Required work:
Every line from the one with "работа по JavaScript" up to and including the one with "UltimateKEYS CE (Compact Edition) for" is to be output exactly as it appears below; pictures are not.

Stored data entries:
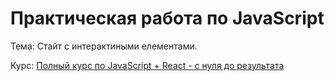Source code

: # Практическая работа по JavaScript

Тема: Стайт с интерактиными елементами.

Курс: [Полный курс по JavaScript + React - с нуля до результата](https://www.udemy.com/course/javascript_full/)

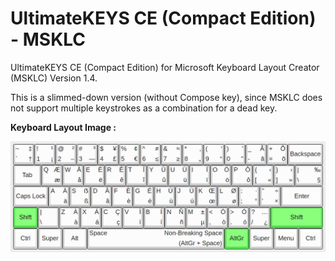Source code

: # UltimateKEYS CE (Compact Edition) - MSKLC

UltimateKEYS CE (Compact Edition) for Microsoft Keyboard Layout Creator (MSKLC) Version 1.4.

This is a slimmed-down version (without Compose key), since MSKLC does not support multiple keystrokes as a combination for a dead key.

**Keyboard Layout Image&nbsp;:**

![UltimateKEYS CE (MSKLC) - Keyboard Layout Image](UltimateKEYS%20CE%20(MSKLC)%20-%20Keyboard%20Layout%20Image.png)
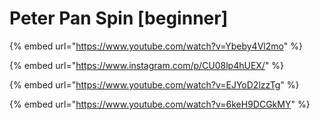 # Peter Pan Spin \[beginner]

{% embed url="https://www.youtube.com/watch?v=Ybeby4Vl2mo" %}

{% embed url="https://www.instagram.com/p/CU08lp4hUEX/" %}

{% embed url="https://www.youtube.com/watch?v=EJYoD2lzzTg" %}

{% embed url="https://www.youtube.com/watch?v=6keH9DCGkMY" %}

Result below:
: # Практическая работа по JavaScript

Тема: Стайт с интерактиными елементами.

Курс: [Полный курс по JavaScript + React - с нуля до результата](https://www.udemy.com/course/javascript_full/)

Source code

: # UltimateKEYS CE (Compact Edition) - MSKLC

UltimateKEYS CE (Compact Edition) for Microsoft Keyboard Layout Creator (MSKLC) Version 1.4.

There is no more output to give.